İnleyerek yere eğildiğinde derin bir nefes aldım.

 

Oh , içimin yağları eriyor. Oh olsun!

 

Eğikken aniden belimden tutup beni yere attıktan sonra üstüme çıktığında gözlerimi kıstım.

 

"Pes mi?" Dediğinde güldüm.

 

"Hemen mi?" Diyip bacaklarımı seri şekilde hareket ettirdim ve dengesini bozup yanıma düşmesini sağladıktan sonra ayağa kalktım.

 

Erim de hemen ayağa kalktığında ellerini aynı benim gibi yumruk yaptı ve karşıma geçti.

 

Sanırım artık beni ciddi bir rakip olarak görüyordu.

 

Eh iyi, maça renk geliyordu desenize.

 

Sağ yumruğunu bana doğru savurduğunda yere eğilip yumruğundan kurtuldum ve elini tutup çevirdikten sonra arkamı döndüm ve omzumun üzerinden kolunu tutarak Erim'i yere fırlattım.

 

İnlediğinde sırıttım.

 

"Ne oldu canım, tırnağın mı kırıldı?" Dediğimde gözlerime bakıp ayağa kalktı ve üzerime koşup beni belimden tuttuğu gibi yere attıktan sonra karnıma doğru yanlamasına uzandı ve bütün gücünü karnıma verdi.
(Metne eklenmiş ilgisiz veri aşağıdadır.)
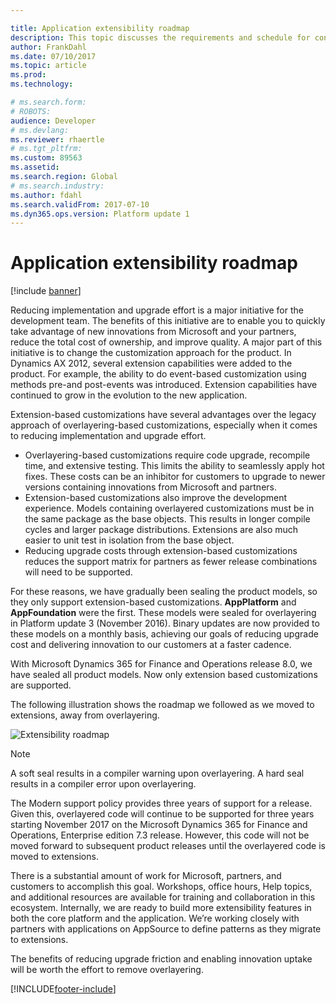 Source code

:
 ```yaml
---

title: Application extensibility roadmap
description: This topic discusses the requirements and schedule for converting code from overlayering-based to extension-based.
author: FrankDahl
ms.date: 07/10/2017
ms.topic: article
ms.prod: 
ms.technology: 

# ms.search.form: 
# ROBOTS: 
audience: Developer
# ms.devlang: 
ms.reviewer: rhaertle
# ms.tgt_pltfrm: 
ms.custom: 89563
ms.assetid: 
ms.search.region: Global
# ms.search.industry: 
ms.author: fdahl
ms.search.validFrom: 2017-07-10
ms.dyn365.ops.version: Platform update 1
---
```


# Application extensibility roadmap

[!include [banner](../includes/banner.md)]

Reducing implementation and upgrade effort is a major initiative for the development team. The benefits of this initiative are to enable you to quickly take advantage of new innovations from Microsoft and your partners, reduce the total cost of ownership, and improve quality. A major part of this initiative is to change the customization approach for the product. In Dynamics AX 2012, several extension capabilities were added to the product. For example, the ability to do event-based customization using methods pre-and post-events was introduced. Extension capabilities have continued to grow in the evolution to the new application.  

Extension-based customizations have several advantages over the legacy approach of overlayering-based customizations, especially when it comes to reducing implementation and upgrade effort.  
+ Overlayering-based customizations require code upgrade, recompile time, and extensive testing. This limits the ability to seamlessly apply hot fixes. These costs can be an inhibitor for customers to upgrade to newer versions containing innovations from Microsoft and partners.  
+ Extension-based customizations also improve the development experience. Models containing overlayered customizations must be in the same package as the base objects. This results in longer compile cycles and larger package distributions. Extensions are also much easier to unit test in isolation from the base object.  
+ Reducing upgrade costs through extension-based customizations reduces the support matrix for partners as fewer release combinations will need to be supported.

For these reasons, we have gradually been sealing the product models, so they only support extension-based customizations. **AppPlatform** and **AppFoundation** were the first. These models were sealed for overlayering in Platform update 3 (November 2016). Binary updates are now provided to these models on a monthly basis, achieving our goals of reducing upgrade cost and delivering innovation to our customers at a faster cadence. 

With Microsoft Dynamics 365 for Finance and Operations release 8.0, we have sealed all product models. Now only extension based customizations are supported.

The following illustration shows the roadmap we followed as we moved to extensions, away from overlayering.

![Extensibility roadmap](media/extensibility-roadmap.jpg)

> [!NOTE]
> A soft seal results in a compiler warning upon overlayering. A hard seal results in a compiler error upon overlayering. 

The Modern support policy provides three years of support for a release. Given this, overlayered code will continue to be supported for three years starting November 2017 on the Microsoft Dynamics 365 for Finance and Operations, Enterprise edition 7.3 release. However, this code will not be moved forward to subsequent product releases until the overlayered code is moved to extensions.  

There is a substantial amount of work for Microsoft, partners, and customers to accomplish this goal. Workshops, office hours, Help topics, and additional resources are available for training and collaboration in this ecosystem. Internally, we are ready to build more extensibility features in both the core platform and the application. We’re working closely with partners with applications on AppSource to define patterns as they migrate to extensions.

The benefits of reducing upgrade friction and enabling innovation uptake will be worth the effort to remove overlayering.


[!INCLUDE[footer-include](../../../includes/footer-banner.md)]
Bu hareketi nefes almamı zorlaştırmıştı ki amacı da nefes almamı zorlaştırıp pes etmimi sağlamaktı.

 

Ama bu hareketi yaparken ellerimi tutmaması büyük bir aptallıktı.

 

Elimi saçına atıp kafasını kaldırdım, başını çok sert olmayacak ama sersemlemesine sebep olacak derecede yere çarptığımda inledi ve elimi tuttu.

 

Erim elimi tuttuktan sonra üzerimden hafif duğrulduğunda tırnaklarımı eline geçirip ellerinden ve diğer elimi yasladığım karnının yanından güç alarak kendimi yukarıya doğru ittim ve ardından karnının altında kalan dizimi kaldırıp karnına geçirdim.

 

İkinci aptallıkta üzerimdeki gücü hafiflemişken elimi tutmaktı.

 

Attığım darbeyle kendini yana atıp karnını tutarak bana baktığında yerden destek aldım ve ayağa kalktım.

 

"Oha." Kuzey'in hayret dolu mırıltısını işittiğimde sırıttım.

 

"Ay bebeğim, canın mı yandı?" Dalga geçer bir tonda konuştuğumda ayağa kalktı ve karşıma geçtiğinde sırıttım.

 

O lafları sana yedireceğim ve kazanıp canına okuyacağım Erim.

 

Dudaklarını yalayıp bana yumruk savurmaya başladığında kendimi savunmak için yumruklarından seri şekilde kaçtım.

 

Durduğunda ben de aynı şekilde ona yumruklarımı savurduğumda o da benim gibi yumruklarımdan kaçtı.

 

10-15 dakika bu şekilde aynı hareketleri yaptıktan sonra Erim kaybetmesine benim ise kazanmama sebep olan o hareketi yaptı.

 

Hızla bana doğru gelirken elimi tutmak için elini uzatmıştı ki sola doğru kaydım, kayarken elini tuttum ve hemen büküp arkasına geçtim. Arkasına geçer geçmez diz kapağının arkasına tekme atıp diz çökmesini sağlarken kolunu biraz kıvırdım. Bu hareketim inlemesine sebep olduğunda güldüm ve boşta kalan elimi sol omzuna koydum.

 

"Pes mi?" Dediğimde ses çıkartmayınca sol elini tutan sol elimi sıkıp kolunu biraz daha büktüm ve eş zamanlı olarak sağ elimle tuttuğum omzunu sıktım.

 

"Tamam, pes. Kazandın." Dediğinde sırıtarak onu serbest bıraktım ve karşısına geçip elimi uzattım.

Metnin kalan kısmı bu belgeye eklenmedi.